Collected data:
■ ■ ■ ■ ■ ■ ■
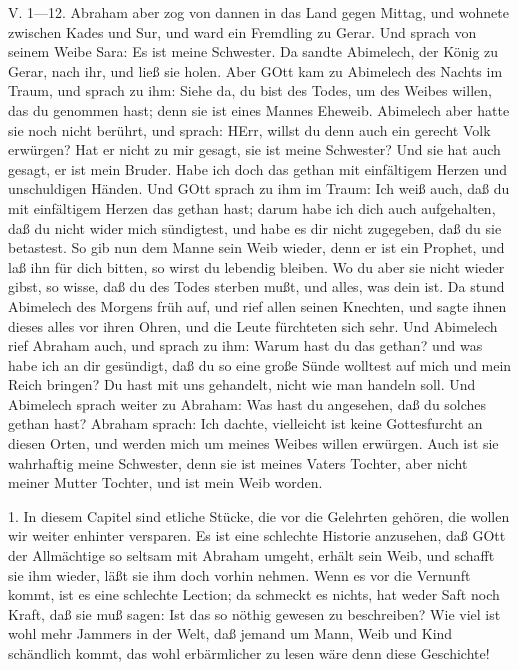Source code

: \begin{schriftzitat}
V. 1—12. Abraham aber zog von dannen in das Land gegen Mittag, und wohnete zwischen Kades und Sur, und ward ein Fremdling zu Gerar. Und sprach von seinem Weibe Sara: Es ist meine Schwester. Da sandte Abimelech, der König zu Gerar, nach ihr, und ließ sie holen. Aber GOtt kam zu Abimelech des Nachts im Traum, und sprach zu ihm: Siehe da, du bist des Todes, um des Weibes willen, das du genommen hast; denn sie ist eines Mannes Eheweib. Abimelech aber hatte sie noch nicht berührt, und sprach: HErr, willst du denn auch ein gerecht Volk erwürgen? Hat er nicht zu mir gesagt, sie ist meine Schwester? Und sie hat auch gesagt, er ist mein Bruder. Habe ich doch das gethan mit einfältigem Herzen und unschuldigen Händen. Und GOtt sprach zu ihm im Traum: Ich weiß auch, daß du mit einfältigem Herzen das gethan hast; darum habe ich dich auch aufgehalten, daß du nicht wider mich sündigtest, und habe es dir nicht zugegeben, daß du sie betastest. So gib nun dem Manne sein Weib wieder, denn er ist ein Prophet, und laß ihn für dich bitten, so wirst du lebendig bleiben. Wo du aber sie nicht wieder gibst, so wisse, daß du des Todes sterben mußt, und alles, was dein ist. Da stund Abimelech des Morgens früh auf, und rief allen seinen Knechten, und sagte ihnen dieses alles vor ihren Ohren, und die Leute fürchteten sich sehr. Und Abimelech rief Abraham auch, und sprach zu ihm: Warum hast du das gethan? und was habe ich an dir gesündigt, daß du so eine große Sünde wolltest auf mich und mein Reich bringen? Du hast mit uns gehandelt, nicht wie man handeln soll. Und Abimelech sprach weiter zu Abraham: Was hast du angesehen, daß du solches gethan hast? Abraham sprach: Ich dachte, vielleicht ist keine Gottesfurcht an diesen Orten, und werden
mich um meines Weibes willen erwürgen. Auch ist sie wahrhaftig meine Schwester, denn sie ist meines Vaters Tochter, aber nicht meiner Mutter Tochter, und ist mein Weib worden.
\end{schriftzitat}

1. In diesem Capitel sind etliche Stücke, die vor die Gelehrten gehören, die wollen wir weiter enhinter versparen. Es ist eine schlechte Historie anzusehen, daß GOtt der Allmächtige so seltsam mit Abraham umgeht, erhält sein Weib, und schafft sie ihm wieder, läßt sie ihm doch vorhin nehmen. Wenn es vor die Vernunft kommt, ist es eine schlechte Lection; da schmeckt es nichts, hat weder Saft noch Kraft, daß sie muß sagen: Ist das so nöthig gewesen zu beschreiben? Wie viel ist wohl mehr Jammers in der Welt, daß jemand um Mann, Weib und Kind schändlich kommt, das wohl erbärmlicher zu lesen wäre denn diese Geschichte!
■ ■ ■ ■ ■ ■ ■
What to do:
The answer must consist of every line from the entries above that contains the string "schriftzitat".

Answer section:
: \begin{schriftzitat}
\end{schriftzitat}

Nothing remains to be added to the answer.